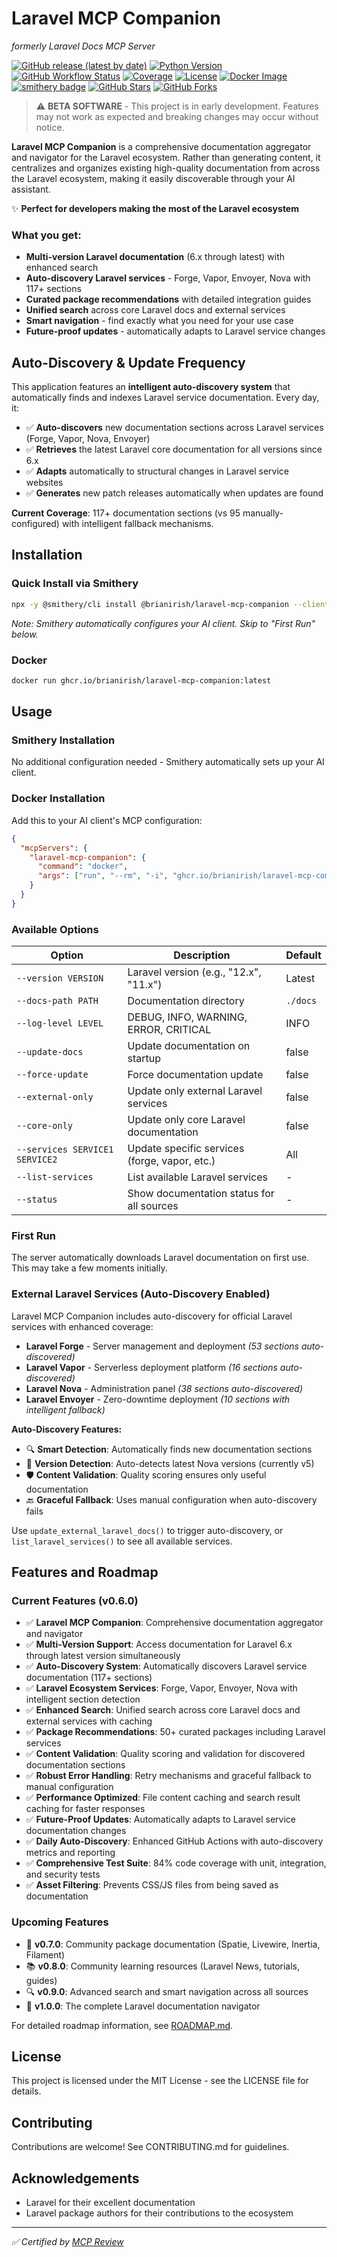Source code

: # Laravel MCP Companion
*formerly Laravel Docs MCP Server*

[![GitHub release (latest by date)](https://img.shields.io/github/v/release/brianirish/laravel-mcp-companion)](https://github.com/brianirish/laravel-mcp-companion/releases)
[![Python Version](https://img.shields.io/badge/python-3.12%2B-blue)](https://www.python.org/downloads/)
[![GitHub Workflow Status](https://img.shields.io/github/actions/workflow/status/brianirish/laravel-mcp-companion/ci.yaml?branch=main&label=tests)](https://github.com/brianirish/laravel-mcp-companion/actions/workflows/ci.yaml)
[![Coverage](https://codecov.io/gh/brianirish/laravel-mcp-companion/branch/main/graph/badge.svg)](https://codecov.io/gh/brianirish/laravel-mcp-companion)
[![License](https://img.shields.io/github/license/brianirish/laravel-mcp-companion)](https://github.com/brianirish/laravel-mcp-companion/blob/main/LICENSE)
[![Docker Image](https://img.shields.io/badge/docker-ghcr.io-blue)](https://github.com/brianirish/laravel-mcp-companion/pkgs/container/laravel-mcp-companion)
[![smithery badge](https://smithery.ai/badge/@brianirish/laravel-mcp-companion)](https://smithery.ai/server/@brianirish/laravel-mcp-companion)
[![GitHub Stars](https://img.shields.io/github/stars/brianirish/laravel-mcp-companion?style=social)](https://github.com/brianirish/laravel-mcp-companion)
[![GitHub Forks](https://img.shields.io/github/forks/brianirish/laravel-mcp-companion?style=social)](https://github.com/brianirish/laravel-mcp-companion)

> ⚠️ **BETA SOFTWARE** - This project is in early development. Features may not work as expected and breaking changes may occur without notice.

**Laravel MCP Companion** is a comprehensive documentation aggregator and navigator for the Laravel ecosystem. Rather than generating content, it centralizes and organizes existing high-quality documentation from across the Laravel ecosystem, making it easily discoverable through your AI assistant.

✨ **Perfect for developers making the most of the Laravel ecosystem**

### What you get:
- **Multi-version Laravel documentation** (6.x through latest) with enhanced search
- **Auto-discovery Laravel services** - Forge, Vapor, Envoyer, Nova with 117+ sections
- **Curated package recommendations** with detailed integration guides  
- **Unified search** across core Laravel docs and external services
- **Smart navigation** - find exactly what you need for your use case
- **Future-proof updates** - automatically adapts to Laravel service changes

## Auto-Discovery & Update Frequency

This application features an **intelligent auto-discovery system** that automatically finds and indexes Laravel service documentation. Every day, it:

- ✅ **Auto-discovers** new documentation sections across Laravel services (Forge, Vapor, Nova, Envoyer)  
- ✅ **Retrieves** the latest Laravel core documentation for all versions since 6.x
- ✅ **Adapts** automatically to structural changes in Laravel service websites
- ✅ **Generates** new patch releases automatically when updates are found

**Current Coverage**: 117+ documentation sections (vs 95 manually-configured) with intelligent fallback mechanisms.

## Installation

### Quick Install via Smithery

```bash
npx -y @smithery/cli install @brianirish/laravel-mcp-companion --client claude
```

*Note: Smithery automatically configures your AI client. Skip to "First Run" below.*

### Docker

```bash
docker run ghcr.io/brianirish/laravel-mcp-companion:latest
```

## Usage

### Smithery Installation
No additional configuration needed - Smithery automatically sets up your AI client.

### Docker Installation
Add this to your AI client's MCP configuration:

```json
{
  "mcpServers": {
    "laravel-mcp-companion": {
      "command": "docker",
      "args": ["run", "--rm", "-i", "ghcr.io/brianirish/laravel-mcp-companion:latest"]
    }
  }
}
```

### Available Options

| Option | Description | Default |
|--------|-------------|---------|
| `--version VERSION` | Laravel version (e.g., "12.x", "11.x") | Latest |
| `--docs-path PATH` | Documentation directory | `./docs` |
| `--log-level LEVEL` | DEBUG, INFO, WARNING, ERROR, CRITICAL | INFO |
| `--update-docs` | Update documentation on startup | false |
| `--force-update` | Force documentation update | false |
| `--external-only` | Update only external Laravel services | false |
| `--core-only` | Update only core Laravel documentation | false |
| `--services SERVICE1 SERVICE2` | Update specific services (forge, vapor, etc.) | All |
| `--list-services` | List available Laravel services | - |
| `--status` | Show documentation status for all sources | - |

### First Run

The server automatically downloads Laravel documentation on first use. This may take a few moments initially.

### External Laravel Services (Auto-Discovery Enabled)

Laravel MCP Companion includes auto-discovery for official Laravel services with enhanced coverage:

- **Laravel Forge** - Server management and deployment *(53 sections auto-discovered)*
- **Laravel Vapor** - Serverless deployment platform *(16 sections auto-discovered)*
- **Laravel Nova** - Administration panel *(38 sections auto-discovered)*
- **Laravel Envoyer** - Zero-downtime deployment *(10 sections with intelligent fallback)*

**Auto-Discovery Features:**
- 🔍 **Smart Detection**: Automatically finds new documentation sections
- 🔄 **Version Detection**: Auto-detects latest Nova versions (currently v5)
- 🛡️ **Content Validation**: Quality scoring ensures only useful documentation
- 🔙 **Graceful Fallback**: Uses manual configuration when auto-discovery fails

Use `update_external_laravel_docs()` to trigger auto-discovery, or `list_laravel_services()` to see all available services.


## Features and Roadmap

### Current Features (v0.6.0)
- ✅ **Laravel MCP Companion**: Comprehensive documentation aggregator and navigator
- ✅ **Multi-Version Support**: Access documentation for Laravel 6.x through latest version simultaneously
- ✅ **Auto-Discovery System**: Automatically discovers Laravel service documentation (117+ sections)
- ✅ **Laravel Ecosystem Services**: Forge, Vapor, Envoyer, Nova with intelligent section detection
- ✅ **Enhanced Search**: Unified search across core Laravel docs and external services with caching
- ✅ **Package Recommendations**: 50+ curated packages including Laravel services
- ✅ **Content Validation**: Quality scoring and validation for discovered documentation sections
- ✅ **Robust Error Handling**: Retry mechanisms and graceful fallback to manual configuration
- ✅ **Performance Optimized**: File content caching and search result caching for faster responses
- ✅ **Future-Proof Updates**: Automatically adapts to Laravel service documentation changes
- ✅ **Daily Auto-Discovery**: Enhanced GitHub Actions with auto-discovery metrics and reporting
- ✅ **Comprehensive Test Suite**: 84% code coverage with unit, integration, and security tests
- ✅ **Asset Filtering**: Prevents CSS/JS files from being saved as documentation

### Upcoming Features
- 🌟 **v0.7.0**: Community package documentation (Spatie, Livewire, Inertia, Filament)
- 📚 **v0.8.0**: Community learning resources (Laravel News, tutorials, guides)
- 🔍 **v0.9.0**: Advanced search and smart navigation across all sources
- 🚀 **v1.0.0**: The complete Laravel documentation navigator

For detailed roadmap information, see [ROADMAP.md](ROADMAP.md).

## License

This project is licensed under the MIT License - see the LICENSE file for details.

## Contributing

Contributions are welcome! See CONTRIBUTING.md for guidelines.

## Acknowledgements

- Laravel for their excellent documentation
- Laravel package authors for their contributions to the ecosystem

---
*✅ Certified by [MCP Review](https://mcpreview.com/mcp-servers/brianirish/laravel-mcp-companion)*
—————
■ **Problem details**:
Looking over the records, find each line with the word "detailed" and copy it.

■ **Solution**:
- **Curated package recommendations** with detailed integration guides  
For detailed roadmap information, see [ROADMAP.md](ROADMAP.md).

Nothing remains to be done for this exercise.